The Monetary Burden of Cystic Echinococcosis in Iran

University of Zurich, Switzerland
PLoS Neglected Tropical Diseases (Impact Factor: 4.49). 11/2012; 6(11):e1915. DOI: 10.1371/journal.pntd.0001915
Source: PubMed

ABSTRACT Cystic echinococcosis (CE) is a globally distributed parasitic infection of humans and livestock. The disease is of significant medical and economic importance in many developing countries, including Iran. However, the socioeconomic impact of the disease, in most endemic countries, is not fully understood.
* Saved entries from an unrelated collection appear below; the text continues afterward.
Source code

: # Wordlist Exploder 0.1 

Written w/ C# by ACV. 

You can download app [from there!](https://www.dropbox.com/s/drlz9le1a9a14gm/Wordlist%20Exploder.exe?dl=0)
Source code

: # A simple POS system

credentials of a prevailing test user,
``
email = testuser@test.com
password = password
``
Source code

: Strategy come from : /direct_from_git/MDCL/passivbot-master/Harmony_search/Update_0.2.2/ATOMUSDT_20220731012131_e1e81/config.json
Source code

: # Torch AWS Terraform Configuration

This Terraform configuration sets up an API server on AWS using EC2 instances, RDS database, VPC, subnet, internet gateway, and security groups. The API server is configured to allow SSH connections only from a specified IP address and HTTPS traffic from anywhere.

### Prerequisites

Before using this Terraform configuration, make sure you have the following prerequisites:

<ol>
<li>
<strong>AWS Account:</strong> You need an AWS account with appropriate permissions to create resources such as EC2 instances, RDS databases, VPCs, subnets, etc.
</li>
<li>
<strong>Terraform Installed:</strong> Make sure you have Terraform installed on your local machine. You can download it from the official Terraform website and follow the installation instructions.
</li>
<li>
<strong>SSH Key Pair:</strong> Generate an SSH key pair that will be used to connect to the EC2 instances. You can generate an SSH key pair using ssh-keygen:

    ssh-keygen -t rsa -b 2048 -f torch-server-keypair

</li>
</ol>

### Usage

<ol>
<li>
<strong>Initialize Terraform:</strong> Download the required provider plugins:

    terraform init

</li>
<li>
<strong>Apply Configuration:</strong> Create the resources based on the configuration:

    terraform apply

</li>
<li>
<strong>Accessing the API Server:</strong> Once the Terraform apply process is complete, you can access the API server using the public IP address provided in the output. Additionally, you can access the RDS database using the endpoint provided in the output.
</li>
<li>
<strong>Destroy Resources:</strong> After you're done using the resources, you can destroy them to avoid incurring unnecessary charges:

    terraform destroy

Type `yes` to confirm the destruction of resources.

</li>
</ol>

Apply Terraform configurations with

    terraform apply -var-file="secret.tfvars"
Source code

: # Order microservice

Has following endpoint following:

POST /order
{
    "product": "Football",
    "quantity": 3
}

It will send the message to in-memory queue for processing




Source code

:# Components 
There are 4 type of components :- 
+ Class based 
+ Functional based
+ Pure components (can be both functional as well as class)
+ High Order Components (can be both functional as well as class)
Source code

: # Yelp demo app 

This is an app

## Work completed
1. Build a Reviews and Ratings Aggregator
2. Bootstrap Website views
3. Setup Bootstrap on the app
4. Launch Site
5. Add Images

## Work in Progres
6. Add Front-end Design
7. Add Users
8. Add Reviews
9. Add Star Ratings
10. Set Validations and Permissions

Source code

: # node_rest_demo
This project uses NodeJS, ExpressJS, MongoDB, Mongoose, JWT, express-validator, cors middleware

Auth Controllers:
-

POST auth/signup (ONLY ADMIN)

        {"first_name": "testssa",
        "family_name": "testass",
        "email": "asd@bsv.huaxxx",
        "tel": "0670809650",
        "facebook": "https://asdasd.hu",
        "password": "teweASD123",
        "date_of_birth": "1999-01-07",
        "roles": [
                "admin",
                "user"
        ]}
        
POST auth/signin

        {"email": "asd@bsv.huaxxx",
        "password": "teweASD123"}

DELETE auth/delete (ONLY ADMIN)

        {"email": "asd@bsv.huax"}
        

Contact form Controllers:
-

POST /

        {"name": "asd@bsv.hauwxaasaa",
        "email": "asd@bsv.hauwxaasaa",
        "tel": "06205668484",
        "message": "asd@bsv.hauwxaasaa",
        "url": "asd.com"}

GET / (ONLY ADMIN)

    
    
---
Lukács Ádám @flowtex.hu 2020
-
The purpose of the present study was to determine the monetary burden of CE in Iran. Epidemiological data, including prevalence and incidence of CE in humans and animals, were obtained from regional hospitals, the scientific literature, and official government reports. Economic data relating to human and animal disease, including cost of treatment, productivity losses, and livestock production losses were obtained from official national and international datasets. Monte Carlo simulation methods were used to represent uncertainty in input parameters. Mean number of surgical CE cases per year for 2000-2009 was estimated at 1,295. The number of asymptomatic individuals living in the country was estimated at 635,232 (95% Credible Interval, CI 149,466-1,120,998). The overall annual cost of CE in Iran was estimated at US$232.3 million (95% CI US$103.1-397.8 million), including both direct and indirect costs. The cost associated with human CE was estimated at US$93.39 million (95% CI US$6.1-222.7 million) and the annual cost associated with CE in livestock was estimated at US$132 million (95% CI US$61.8-246.5 million). The cost per surgical human case was estimated at US$1,539. CE has a considerable economic impact on Iran, with the cost of the disease approximated at 0.03% of the country's gross domestic product. Establishment of a CE surveillance system and implementation of a control program are necessary to reduce the economic burden of CE on the country. Cost-benefit analysis of different control programs is recommended, incorporating present knowledge of the economic losses due to CE in Iran.